Mobilier et livres ont dû voyager par voie terrestre pour atteindre Francfort, et il a été difficile de tout faire sortir de Kyiv alors que la ville était exposée aux bombardements russes, a expliqué Sofia Cheliak, de l’Institut ukrainien du livre.

« Il faut environ deux jours pour les transporter de Kyiv à Francfort », selon Mme Cheliak. « À cause des attaques, tout était fermé. Il était assez difficile de trouver une voiture et d’organiser tout le processus ».

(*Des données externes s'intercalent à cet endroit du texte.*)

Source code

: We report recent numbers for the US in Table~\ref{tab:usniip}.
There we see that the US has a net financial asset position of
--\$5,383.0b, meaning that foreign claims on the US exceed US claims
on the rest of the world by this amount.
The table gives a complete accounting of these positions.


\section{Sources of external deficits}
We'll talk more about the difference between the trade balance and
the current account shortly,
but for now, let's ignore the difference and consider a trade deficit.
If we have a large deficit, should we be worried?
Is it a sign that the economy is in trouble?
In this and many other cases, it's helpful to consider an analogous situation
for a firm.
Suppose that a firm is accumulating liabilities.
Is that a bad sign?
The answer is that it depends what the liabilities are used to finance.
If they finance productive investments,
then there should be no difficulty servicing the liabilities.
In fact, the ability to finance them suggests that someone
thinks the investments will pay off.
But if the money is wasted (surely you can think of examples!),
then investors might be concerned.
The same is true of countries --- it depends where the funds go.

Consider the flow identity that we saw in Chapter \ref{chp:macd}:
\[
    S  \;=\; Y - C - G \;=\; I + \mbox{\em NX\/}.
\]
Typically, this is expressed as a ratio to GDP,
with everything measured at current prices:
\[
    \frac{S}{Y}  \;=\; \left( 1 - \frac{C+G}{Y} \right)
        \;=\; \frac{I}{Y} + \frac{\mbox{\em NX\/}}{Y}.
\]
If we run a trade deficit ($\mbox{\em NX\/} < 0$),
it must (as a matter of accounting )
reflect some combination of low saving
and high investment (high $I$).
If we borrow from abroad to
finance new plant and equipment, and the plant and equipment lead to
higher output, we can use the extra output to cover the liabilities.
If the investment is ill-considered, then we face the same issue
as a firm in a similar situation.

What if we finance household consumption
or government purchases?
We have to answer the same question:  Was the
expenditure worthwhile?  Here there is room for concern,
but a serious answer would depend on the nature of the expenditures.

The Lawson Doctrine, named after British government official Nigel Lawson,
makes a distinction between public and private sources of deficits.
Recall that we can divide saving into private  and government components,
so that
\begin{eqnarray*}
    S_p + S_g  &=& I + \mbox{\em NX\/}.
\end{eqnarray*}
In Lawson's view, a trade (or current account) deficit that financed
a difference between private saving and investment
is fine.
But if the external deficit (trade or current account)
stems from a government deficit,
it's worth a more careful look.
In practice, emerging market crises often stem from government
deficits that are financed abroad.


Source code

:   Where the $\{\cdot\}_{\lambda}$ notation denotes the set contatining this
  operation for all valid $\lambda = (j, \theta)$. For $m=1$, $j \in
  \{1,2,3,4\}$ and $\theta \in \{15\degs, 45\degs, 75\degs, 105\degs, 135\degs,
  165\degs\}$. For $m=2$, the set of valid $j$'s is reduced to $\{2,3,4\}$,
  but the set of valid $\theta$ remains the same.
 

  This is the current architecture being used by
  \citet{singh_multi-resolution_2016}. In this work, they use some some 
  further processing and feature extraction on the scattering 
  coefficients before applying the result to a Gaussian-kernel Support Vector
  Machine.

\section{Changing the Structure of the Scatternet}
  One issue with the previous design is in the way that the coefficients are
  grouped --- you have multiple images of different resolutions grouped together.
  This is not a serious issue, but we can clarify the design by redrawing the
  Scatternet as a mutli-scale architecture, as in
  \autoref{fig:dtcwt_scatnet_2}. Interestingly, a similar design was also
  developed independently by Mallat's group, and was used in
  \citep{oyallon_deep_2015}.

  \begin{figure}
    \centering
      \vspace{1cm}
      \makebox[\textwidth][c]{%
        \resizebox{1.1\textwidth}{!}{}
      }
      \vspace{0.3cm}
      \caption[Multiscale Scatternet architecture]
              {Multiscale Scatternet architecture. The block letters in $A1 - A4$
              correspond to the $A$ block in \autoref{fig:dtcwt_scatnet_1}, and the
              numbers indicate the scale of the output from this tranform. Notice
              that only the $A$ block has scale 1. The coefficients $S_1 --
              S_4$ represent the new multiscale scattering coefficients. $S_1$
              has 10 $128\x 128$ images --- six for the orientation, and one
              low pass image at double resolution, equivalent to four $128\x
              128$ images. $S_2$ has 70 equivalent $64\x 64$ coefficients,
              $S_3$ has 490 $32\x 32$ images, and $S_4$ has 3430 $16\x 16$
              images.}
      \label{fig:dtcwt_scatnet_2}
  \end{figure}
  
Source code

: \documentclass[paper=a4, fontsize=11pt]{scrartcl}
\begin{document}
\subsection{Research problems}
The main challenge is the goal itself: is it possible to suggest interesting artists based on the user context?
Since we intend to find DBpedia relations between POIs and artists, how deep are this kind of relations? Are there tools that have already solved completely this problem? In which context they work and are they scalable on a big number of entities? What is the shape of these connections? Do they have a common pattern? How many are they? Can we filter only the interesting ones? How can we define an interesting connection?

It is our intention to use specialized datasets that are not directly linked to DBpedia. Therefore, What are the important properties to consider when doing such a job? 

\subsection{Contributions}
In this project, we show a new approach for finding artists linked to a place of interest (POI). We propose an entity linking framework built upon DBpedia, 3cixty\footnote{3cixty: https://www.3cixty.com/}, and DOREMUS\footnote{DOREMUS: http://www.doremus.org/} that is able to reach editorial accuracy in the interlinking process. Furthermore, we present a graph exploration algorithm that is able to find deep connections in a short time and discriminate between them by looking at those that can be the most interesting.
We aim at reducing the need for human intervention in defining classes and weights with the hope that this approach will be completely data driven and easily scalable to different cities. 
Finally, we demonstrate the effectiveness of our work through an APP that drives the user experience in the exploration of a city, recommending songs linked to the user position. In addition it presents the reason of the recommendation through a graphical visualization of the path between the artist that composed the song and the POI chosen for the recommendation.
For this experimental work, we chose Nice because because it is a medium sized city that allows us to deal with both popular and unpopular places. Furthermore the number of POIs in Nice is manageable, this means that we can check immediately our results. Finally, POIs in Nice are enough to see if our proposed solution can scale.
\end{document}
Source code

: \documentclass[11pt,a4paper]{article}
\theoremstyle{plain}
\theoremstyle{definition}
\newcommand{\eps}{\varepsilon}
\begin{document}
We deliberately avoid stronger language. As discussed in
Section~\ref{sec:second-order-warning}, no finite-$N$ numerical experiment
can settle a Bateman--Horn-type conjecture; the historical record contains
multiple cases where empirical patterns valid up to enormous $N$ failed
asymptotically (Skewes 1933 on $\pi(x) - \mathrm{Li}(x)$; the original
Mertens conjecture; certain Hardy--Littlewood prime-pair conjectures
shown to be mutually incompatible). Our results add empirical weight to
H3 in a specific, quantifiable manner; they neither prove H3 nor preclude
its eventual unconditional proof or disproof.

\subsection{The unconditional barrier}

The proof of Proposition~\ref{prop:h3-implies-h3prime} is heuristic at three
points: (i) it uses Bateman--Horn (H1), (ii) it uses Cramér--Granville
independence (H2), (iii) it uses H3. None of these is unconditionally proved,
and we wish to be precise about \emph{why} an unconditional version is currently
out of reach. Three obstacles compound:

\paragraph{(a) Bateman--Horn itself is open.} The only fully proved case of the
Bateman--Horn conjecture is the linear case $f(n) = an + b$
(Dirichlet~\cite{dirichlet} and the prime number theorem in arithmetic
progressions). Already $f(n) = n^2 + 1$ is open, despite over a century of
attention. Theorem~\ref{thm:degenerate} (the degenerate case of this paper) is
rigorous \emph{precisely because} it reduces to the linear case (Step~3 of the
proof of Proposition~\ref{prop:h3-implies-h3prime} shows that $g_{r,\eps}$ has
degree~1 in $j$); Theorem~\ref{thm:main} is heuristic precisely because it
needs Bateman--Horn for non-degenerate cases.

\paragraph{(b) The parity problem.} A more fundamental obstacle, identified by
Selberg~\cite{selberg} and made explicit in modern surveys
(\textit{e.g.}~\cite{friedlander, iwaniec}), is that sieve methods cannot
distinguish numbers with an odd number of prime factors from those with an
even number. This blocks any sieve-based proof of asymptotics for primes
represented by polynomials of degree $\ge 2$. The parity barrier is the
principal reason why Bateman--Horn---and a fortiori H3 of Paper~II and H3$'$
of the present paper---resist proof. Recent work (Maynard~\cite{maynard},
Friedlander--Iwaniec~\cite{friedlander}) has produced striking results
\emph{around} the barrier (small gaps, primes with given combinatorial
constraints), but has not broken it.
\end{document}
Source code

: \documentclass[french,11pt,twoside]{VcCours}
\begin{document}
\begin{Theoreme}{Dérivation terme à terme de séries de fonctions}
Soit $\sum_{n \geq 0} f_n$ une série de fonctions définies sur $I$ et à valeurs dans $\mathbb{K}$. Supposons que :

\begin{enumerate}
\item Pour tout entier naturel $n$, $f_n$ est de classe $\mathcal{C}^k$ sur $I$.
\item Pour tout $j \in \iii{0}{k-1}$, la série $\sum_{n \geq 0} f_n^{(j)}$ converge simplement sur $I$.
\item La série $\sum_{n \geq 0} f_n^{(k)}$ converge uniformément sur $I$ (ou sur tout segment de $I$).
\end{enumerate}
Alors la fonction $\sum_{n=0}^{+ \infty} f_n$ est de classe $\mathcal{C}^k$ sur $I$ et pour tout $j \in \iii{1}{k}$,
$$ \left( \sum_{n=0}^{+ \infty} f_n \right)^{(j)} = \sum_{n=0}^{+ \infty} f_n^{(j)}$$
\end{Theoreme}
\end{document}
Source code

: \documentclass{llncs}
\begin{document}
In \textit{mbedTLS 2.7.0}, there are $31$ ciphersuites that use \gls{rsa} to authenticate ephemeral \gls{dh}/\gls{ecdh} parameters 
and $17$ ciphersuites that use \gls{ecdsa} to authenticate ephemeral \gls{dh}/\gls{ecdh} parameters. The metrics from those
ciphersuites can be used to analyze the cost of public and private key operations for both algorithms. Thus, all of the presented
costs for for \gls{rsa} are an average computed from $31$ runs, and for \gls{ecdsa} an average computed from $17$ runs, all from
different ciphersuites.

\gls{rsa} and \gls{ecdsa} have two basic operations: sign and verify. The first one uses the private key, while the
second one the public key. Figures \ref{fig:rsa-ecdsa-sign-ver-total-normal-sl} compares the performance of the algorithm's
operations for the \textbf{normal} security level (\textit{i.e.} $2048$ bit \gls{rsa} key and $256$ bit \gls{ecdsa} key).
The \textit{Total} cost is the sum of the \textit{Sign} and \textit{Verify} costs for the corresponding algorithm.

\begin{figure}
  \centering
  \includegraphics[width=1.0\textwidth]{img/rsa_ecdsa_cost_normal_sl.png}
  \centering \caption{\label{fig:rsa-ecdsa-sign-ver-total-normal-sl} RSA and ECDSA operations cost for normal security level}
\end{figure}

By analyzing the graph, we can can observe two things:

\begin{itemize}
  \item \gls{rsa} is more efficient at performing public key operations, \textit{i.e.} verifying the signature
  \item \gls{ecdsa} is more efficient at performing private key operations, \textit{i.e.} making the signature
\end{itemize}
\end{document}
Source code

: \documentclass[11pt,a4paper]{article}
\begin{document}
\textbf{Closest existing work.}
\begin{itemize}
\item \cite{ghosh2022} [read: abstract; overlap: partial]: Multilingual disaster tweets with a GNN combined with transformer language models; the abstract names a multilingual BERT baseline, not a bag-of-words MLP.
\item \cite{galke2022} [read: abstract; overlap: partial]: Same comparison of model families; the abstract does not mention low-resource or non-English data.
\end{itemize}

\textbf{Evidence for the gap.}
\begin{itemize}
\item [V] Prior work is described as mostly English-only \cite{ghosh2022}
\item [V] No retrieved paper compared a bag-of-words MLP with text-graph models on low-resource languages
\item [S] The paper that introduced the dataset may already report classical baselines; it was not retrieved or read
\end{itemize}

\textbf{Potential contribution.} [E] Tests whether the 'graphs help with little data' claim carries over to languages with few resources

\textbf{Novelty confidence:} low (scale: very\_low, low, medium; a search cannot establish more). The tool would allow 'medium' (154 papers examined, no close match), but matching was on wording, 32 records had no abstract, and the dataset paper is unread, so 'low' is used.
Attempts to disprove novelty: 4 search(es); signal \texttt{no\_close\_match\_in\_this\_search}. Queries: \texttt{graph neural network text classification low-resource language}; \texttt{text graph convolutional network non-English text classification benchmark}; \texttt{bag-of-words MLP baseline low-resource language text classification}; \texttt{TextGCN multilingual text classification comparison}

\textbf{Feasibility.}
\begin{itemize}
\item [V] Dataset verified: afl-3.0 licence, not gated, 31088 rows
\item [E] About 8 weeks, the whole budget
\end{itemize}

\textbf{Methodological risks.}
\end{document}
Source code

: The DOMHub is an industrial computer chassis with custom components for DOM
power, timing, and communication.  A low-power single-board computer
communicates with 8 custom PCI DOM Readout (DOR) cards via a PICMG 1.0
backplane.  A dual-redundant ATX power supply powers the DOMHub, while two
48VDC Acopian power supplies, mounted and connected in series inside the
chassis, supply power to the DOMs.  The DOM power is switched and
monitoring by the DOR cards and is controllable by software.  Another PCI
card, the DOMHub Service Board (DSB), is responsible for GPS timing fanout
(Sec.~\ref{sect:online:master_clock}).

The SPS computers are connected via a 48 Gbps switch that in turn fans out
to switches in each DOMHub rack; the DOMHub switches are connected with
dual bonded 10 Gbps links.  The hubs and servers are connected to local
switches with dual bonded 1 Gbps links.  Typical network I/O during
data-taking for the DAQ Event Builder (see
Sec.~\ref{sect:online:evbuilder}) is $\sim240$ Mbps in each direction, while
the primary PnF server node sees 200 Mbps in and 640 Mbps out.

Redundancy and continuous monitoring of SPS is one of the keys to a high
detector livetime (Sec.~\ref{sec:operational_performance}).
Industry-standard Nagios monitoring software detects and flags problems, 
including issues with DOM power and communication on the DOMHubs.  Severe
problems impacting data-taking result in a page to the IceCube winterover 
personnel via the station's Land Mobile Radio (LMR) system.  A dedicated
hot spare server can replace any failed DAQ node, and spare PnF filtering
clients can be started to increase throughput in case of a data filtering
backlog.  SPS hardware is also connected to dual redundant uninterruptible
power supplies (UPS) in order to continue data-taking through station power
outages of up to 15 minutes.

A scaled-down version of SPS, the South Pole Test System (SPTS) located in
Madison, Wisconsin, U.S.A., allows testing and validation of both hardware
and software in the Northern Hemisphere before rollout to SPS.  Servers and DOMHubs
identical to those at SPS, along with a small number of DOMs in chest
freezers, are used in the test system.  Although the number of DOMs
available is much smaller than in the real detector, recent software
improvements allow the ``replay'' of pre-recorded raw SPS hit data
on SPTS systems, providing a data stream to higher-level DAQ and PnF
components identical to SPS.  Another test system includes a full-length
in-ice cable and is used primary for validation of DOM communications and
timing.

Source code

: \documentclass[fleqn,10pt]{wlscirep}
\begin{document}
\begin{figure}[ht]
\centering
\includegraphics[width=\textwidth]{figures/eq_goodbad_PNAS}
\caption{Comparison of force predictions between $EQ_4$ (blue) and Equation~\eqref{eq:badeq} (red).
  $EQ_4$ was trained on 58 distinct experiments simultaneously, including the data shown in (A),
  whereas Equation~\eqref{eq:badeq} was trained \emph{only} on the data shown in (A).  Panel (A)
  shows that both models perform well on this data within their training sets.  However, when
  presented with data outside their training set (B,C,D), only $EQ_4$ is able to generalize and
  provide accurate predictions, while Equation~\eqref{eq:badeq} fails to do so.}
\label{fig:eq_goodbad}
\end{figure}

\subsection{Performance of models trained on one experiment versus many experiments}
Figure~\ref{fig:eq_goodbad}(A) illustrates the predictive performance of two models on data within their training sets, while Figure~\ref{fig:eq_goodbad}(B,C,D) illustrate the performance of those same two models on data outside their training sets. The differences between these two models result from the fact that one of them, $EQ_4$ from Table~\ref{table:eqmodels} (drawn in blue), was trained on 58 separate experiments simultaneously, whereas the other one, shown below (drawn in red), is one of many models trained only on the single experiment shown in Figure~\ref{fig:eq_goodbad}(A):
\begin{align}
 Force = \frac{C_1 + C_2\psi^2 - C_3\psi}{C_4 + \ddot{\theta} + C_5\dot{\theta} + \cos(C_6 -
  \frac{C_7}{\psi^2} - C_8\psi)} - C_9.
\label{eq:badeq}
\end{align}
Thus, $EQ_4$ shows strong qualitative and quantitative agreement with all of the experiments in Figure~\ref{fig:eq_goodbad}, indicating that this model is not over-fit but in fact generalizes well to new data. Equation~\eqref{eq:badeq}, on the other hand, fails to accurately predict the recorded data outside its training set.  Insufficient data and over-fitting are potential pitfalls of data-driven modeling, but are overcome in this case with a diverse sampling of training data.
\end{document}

Le stand présente la diversité de l’édition ukrainienne et également une scène, au-dessus de laquelle une vive lumière rouge clignote lorsque les sirènes de raid aérien se déclenchent en Ukraine.

La culture comme une arme

Quarante-six éditeurs ukrainiens participent à ce salon de cinq jours, qui a débuté mardi, ainsi que de nombreux auteurs, comme le célèbre « poète punk » Sergiy Zhadan, et d’autres acteurs de la scène littéraire.

Les responsables ukrainiens considèrent que ce type d’évènement est essentiel pour contrer les tentatives russes d’effacer l’identité du pays.

Les institutions d’État russes, responsables habituellement du stand de leur pays, ont elles été interdites.

Après l’invasion russe en février, le secteur de l’édition ukrainien, comme beaucoup d’autres, s’est figé, avant de reprendre vie.

Les ventes n’ont pas le niveau d’avant le conflit, mais certains thèmes ont du succès, notamment les ouvrages consacrés à l’histoire de l’Ukraine et à la façon de gérer les traumatismes, détaille M. Cheliak.

Le collectif d’illustrateurs Pictoric considère la foire comme une chance de montrer au monde que l’Ukraine ne se résume pas au conflit.

« Beaucoup de gens ne savaient rien de l’Ukraine, et maintenant nous avons la chance de leur montrer ce qu’est l’Ukraine », se réjouit une des illustratrices du groupe, Anna Sarvira. « Pendant longtemps, nous sommes restés dans l’ombre de la Russie… Nous essayons de changer ça ».